Son yazımda hastane seçimleri yönetmeliğiyle ilgili kimi hususlara dikkat çekmeye çalışmıştım. Hastane seçimlerinin yaklaştığını, umulur ki çok uzak olmayan bir gelecekte aday listelerinin ortaya çıkacağını göz önüne alacak olursak hastanelerimiz nedir, ne değildir, karakterleri, vizyonları, öncelikleri ne olmalıdır sorularını tartışmaya başlamanın zamanıdır. Bu yazıda, konuya en azından bir giriş yapmaya çalışalım. 

“Hastanelerimizin karakteri ve öncelikleri ne olmalıdır?” sorusuna verilecek en kısa cevap kanımca şudur: Hastanelerimiz Türkiye Ermeni toplumunun her bir üyesi için hayatın onların karşısına çıkaracağı, bakıma muhtaç bırakacağı sıkıntılı durumlar karşısında bir güvence olmalıdır. Türkiye Ermeni toplumunun her bir üyesi emin olabilmelidir ki hayatta başına ne gelirse gelsin orada kendisine bir yatak bir ekmek verecek bir kurum vardır. Bu güveni duyabilmeleri gerekir. Hayatın normal akışı gereği, bu dediğim, sadece değil ama özellikle toplumumuzun yaşı ilerlemiş üyeleri için geçerlidir.

Yaşlılık ve yaşlanmaya bağlı sağlık ve bakım sorunları hepimizi ilgilendiriyor tabiatıyla, ölmezsek hepimiz yaşlanacağız ve orada bizi neyin beklediğini bilmiyoruz. Bu bilinmezlik aklımıza düştüğünde hastanelerimiz bu endişelerimizi azaltan unsurlar olarak görülebilmelidir. Temel sağlık ve bakım talebiyle hastanelerimize başvurmuş toplum üyelerinden hiçbiri, hele 65 yaş üstü ise, hastane kapısından geri döndürülmemelidir. Bu yalnızca 65 yaş üstü için geçerli değil tabii; daha genç yaşlarda geçirdiği bir rahatsızlık veya kaza neticesinde bakıma ihtiyaç duyan her bir toplum üyesi de bu temel hizmeti hastanelerimizden alabilmelidir.

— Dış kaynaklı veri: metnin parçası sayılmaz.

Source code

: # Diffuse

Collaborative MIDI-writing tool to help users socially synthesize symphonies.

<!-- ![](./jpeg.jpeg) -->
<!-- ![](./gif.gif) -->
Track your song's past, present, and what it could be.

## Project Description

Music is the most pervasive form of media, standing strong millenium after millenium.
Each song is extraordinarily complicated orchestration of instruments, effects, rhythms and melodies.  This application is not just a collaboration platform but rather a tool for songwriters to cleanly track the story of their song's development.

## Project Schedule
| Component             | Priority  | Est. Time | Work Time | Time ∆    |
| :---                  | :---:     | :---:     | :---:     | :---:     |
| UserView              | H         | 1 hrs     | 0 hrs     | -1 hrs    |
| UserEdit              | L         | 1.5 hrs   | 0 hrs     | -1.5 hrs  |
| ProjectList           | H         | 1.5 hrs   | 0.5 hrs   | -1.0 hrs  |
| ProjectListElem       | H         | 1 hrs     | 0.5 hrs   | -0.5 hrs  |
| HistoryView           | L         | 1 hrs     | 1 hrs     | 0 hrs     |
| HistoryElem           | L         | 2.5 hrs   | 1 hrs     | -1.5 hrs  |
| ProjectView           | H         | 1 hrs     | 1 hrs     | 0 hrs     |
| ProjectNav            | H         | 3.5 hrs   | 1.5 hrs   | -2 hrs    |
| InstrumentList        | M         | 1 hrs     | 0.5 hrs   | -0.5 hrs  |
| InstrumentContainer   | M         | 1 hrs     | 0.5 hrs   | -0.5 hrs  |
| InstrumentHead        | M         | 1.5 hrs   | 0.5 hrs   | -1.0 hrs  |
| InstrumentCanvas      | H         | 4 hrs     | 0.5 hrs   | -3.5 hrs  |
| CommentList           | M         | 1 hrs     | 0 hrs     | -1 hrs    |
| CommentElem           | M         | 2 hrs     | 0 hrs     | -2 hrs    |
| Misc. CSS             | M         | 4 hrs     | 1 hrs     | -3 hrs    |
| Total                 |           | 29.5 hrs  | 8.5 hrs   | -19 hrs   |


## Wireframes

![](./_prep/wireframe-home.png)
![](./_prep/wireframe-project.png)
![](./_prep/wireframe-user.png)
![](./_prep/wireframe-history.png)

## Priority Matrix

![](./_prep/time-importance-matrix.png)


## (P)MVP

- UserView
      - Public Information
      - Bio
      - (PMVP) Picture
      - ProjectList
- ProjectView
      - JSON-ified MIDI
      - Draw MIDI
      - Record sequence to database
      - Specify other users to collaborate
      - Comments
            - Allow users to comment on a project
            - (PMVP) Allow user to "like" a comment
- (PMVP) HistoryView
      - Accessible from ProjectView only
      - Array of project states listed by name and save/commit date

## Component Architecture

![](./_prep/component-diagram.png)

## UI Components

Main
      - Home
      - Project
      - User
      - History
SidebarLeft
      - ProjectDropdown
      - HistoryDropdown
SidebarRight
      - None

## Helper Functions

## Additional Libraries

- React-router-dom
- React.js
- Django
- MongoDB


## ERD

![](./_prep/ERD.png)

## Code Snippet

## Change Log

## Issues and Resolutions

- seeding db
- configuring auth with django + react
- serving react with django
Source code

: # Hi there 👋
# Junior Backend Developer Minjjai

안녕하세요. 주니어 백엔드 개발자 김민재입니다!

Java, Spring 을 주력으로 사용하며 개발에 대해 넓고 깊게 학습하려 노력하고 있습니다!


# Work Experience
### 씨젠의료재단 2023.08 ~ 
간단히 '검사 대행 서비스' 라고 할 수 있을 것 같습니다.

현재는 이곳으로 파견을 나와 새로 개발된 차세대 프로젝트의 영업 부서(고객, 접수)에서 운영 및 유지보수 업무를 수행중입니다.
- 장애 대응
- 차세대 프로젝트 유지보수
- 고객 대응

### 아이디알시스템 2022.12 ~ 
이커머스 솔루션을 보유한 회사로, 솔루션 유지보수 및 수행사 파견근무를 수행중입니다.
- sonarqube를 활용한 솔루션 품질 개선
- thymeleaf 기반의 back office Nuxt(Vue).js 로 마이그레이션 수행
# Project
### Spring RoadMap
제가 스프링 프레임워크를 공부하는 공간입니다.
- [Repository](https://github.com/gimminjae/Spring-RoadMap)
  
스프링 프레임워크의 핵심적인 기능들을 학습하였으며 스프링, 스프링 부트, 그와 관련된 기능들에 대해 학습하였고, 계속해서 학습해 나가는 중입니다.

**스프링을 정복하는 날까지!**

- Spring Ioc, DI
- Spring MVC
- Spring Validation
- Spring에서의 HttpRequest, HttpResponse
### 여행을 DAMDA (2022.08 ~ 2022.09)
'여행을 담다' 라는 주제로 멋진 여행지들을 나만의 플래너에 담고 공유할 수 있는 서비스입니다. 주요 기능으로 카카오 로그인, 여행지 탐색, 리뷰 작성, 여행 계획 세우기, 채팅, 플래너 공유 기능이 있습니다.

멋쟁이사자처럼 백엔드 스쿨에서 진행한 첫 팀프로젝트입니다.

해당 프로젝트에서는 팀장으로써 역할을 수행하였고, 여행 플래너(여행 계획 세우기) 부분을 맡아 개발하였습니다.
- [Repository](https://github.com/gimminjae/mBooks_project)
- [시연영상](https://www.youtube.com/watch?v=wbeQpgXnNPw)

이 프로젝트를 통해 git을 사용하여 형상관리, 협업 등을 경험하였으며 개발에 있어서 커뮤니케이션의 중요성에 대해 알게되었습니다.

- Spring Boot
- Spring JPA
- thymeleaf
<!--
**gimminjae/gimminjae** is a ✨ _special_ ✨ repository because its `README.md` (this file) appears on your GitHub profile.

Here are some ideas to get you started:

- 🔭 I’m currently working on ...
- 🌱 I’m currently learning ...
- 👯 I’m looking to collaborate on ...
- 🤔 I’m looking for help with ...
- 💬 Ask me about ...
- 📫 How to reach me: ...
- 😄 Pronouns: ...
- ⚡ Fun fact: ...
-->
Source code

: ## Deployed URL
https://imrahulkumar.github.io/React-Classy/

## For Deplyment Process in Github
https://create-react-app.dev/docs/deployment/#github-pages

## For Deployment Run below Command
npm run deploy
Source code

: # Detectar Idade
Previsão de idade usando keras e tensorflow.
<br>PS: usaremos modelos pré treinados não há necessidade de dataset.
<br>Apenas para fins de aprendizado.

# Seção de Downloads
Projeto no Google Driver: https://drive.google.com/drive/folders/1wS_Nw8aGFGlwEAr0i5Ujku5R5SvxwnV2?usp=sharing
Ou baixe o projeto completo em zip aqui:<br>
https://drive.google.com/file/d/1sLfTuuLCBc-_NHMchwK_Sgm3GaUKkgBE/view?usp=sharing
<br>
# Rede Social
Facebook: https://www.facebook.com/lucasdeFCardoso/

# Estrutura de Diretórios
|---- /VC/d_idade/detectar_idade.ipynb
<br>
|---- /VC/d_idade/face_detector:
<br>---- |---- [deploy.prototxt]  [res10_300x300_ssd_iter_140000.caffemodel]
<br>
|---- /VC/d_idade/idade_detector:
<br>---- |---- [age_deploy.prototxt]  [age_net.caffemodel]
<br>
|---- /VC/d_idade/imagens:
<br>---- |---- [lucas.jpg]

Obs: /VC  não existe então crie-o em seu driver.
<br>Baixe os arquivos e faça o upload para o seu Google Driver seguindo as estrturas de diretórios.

Peki, hastanelerimizde en ileri teknoloji aletlerin bulunmasına, komplike ve zor hastalıkların en ileri tedavi tekniklerinin uygulanmasına gerek var mıdır? Eğer kaynaklar, ki bundan sadece parayı kastetmiyorum, insan, bilgi kaynağı vs. de dâhil, hem yukarıda belirttiğim temel bakım hizmetlerini vermeye, hem de ileri teknoloji tedavileri uygulamaya elveriyorsa o zaman bunlar da olabilir. Fakat, kaynaklar bu ikisini birden gerçekleştirmeye yetmiyorsa o zaman öncelik, temel sağlık ve bakım hizmetlerini tüm toplum üyelerini kapsayacak şekilde uygulamaktır. Pahalı teknolojik aletlerin varlığı, temel sağlık ve bakım hizmeti vermemenin gerekçesi olmamalıdır.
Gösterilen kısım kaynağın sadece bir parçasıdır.